What you need to do :: From the data that follows, copy every line holding the string "network".
Records to process below:
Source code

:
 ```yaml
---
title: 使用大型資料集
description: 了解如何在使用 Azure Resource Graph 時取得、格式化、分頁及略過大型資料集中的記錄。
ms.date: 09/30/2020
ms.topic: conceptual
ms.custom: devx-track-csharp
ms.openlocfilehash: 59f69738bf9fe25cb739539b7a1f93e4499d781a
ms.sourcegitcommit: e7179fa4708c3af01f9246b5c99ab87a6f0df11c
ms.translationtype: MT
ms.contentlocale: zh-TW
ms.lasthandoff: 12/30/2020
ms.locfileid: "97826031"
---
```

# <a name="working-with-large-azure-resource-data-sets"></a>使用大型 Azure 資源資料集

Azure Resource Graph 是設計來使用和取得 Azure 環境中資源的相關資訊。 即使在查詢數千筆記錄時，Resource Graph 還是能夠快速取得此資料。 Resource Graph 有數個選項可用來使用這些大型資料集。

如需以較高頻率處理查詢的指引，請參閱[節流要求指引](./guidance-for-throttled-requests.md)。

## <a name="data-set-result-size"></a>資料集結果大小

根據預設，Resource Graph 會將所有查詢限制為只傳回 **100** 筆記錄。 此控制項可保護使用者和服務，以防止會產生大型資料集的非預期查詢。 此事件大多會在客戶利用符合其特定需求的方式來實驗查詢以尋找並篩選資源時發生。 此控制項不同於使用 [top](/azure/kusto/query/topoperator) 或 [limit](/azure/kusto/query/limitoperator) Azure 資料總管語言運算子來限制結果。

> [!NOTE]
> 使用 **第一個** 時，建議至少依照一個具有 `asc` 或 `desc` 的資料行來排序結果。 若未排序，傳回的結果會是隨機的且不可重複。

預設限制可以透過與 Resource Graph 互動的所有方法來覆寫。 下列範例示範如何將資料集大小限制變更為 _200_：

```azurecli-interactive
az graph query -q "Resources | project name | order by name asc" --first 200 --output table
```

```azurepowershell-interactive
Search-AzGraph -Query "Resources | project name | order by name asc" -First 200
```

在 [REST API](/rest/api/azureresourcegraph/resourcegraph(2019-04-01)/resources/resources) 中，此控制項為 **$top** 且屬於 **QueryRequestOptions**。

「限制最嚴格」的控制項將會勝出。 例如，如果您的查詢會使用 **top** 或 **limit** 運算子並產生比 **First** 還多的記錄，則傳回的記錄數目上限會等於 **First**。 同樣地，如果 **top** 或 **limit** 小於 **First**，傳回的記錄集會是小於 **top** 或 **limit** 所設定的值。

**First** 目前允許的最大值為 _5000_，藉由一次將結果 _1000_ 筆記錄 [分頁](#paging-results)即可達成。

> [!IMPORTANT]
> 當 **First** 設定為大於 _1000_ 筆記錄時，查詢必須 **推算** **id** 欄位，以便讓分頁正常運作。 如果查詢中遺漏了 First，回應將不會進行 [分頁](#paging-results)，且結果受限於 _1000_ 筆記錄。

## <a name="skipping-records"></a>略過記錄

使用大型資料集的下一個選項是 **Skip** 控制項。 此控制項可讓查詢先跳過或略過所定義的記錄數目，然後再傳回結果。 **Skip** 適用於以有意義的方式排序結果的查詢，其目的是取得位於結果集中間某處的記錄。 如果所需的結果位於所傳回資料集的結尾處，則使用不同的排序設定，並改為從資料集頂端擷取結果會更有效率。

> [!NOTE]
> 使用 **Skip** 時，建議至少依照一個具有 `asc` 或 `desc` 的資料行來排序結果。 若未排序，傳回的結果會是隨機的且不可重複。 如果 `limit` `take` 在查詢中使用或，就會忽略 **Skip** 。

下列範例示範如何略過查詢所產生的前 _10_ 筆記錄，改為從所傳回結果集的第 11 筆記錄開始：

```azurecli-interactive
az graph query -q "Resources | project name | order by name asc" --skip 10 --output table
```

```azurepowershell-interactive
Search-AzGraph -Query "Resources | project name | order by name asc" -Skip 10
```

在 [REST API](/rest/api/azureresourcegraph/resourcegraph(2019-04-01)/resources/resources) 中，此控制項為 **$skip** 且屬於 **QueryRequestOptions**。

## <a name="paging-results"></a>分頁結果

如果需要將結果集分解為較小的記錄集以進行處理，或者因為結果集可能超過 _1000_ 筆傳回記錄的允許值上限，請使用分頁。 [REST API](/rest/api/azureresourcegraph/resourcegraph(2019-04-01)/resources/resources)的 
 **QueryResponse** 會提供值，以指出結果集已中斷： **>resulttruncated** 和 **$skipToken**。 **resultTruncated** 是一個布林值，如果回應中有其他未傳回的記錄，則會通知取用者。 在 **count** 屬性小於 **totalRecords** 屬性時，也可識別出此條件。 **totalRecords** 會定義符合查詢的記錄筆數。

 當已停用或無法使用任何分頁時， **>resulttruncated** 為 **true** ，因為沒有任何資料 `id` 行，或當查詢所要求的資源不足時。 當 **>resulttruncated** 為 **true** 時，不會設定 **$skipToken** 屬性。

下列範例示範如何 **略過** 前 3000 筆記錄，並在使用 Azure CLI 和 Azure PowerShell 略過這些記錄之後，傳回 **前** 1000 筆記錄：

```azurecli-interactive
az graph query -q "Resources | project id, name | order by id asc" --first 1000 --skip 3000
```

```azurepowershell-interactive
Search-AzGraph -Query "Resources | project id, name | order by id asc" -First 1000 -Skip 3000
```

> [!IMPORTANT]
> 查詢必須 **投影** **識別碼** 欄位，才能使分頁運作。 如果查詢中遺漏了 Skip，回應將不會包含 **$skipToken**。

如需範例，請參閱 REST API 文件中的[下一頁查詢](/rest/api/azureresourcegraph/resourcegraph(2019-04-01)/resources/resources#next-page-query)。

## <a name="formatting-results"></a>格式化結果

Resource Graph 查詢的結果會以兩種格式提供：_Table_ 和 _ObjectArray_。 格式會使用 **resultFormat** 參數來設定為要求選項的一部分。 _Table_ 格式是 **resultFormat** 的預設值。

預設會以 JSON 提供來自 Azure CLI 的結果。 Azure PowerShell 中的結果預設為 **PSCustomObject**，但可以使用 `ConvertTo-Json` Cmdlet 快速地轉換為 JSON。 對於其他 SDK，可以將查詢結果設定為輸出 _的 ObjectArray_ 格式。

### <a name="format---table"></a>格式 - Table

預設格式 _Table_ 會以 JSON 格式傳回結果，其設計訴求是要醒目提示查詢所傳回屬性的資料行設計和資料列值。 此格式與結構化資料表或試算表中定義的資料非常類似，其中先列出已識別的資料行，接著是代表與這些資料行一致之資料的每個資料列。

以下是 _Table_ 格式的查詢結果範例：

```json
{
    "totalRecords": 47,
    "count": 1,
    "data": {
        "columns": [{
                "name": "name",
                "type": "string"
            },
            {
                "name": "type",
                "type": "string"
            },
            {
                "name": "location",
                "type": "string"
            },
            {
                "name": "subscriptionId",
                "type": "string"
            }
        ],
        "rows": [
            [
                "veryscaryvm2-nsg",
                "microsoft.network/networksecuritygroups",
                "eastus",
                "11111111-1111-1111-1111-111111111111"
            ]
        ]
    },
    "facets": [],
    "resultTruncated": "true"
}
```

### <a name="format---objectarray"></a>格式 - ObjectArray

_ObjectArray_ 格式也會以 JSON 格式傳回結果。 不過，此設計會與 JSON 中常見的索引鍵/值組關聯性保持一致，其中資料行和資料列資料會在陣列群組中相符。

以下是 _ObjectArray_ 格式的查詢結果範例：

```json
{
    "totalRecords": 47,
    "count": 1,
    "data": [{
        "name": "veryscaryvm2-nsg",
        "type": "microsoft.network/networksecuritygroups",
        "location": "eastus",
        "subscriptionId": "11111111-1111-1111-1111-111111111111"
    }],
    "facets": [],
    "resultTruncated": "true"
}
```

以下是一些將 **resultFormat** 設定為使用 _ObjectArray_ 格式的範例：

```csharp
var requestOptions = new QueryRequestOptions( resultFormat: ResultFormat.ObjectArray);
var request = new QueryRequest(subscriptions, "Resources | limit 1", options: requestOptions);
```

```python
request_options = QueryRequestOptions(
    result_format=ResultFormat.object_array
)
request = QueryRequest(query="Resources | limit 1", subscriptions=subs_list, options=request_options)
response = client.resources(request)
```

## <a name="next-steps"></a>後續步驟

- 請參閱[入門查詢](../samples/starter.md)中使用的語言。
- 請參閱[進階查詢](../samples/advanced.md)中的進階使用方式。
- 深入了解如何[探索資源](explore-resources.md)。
End of Records to process.
Answer box ::
                "microsoft.network/networksecuritygroups",
        "type": "microsoft.network/networksecuritygroups",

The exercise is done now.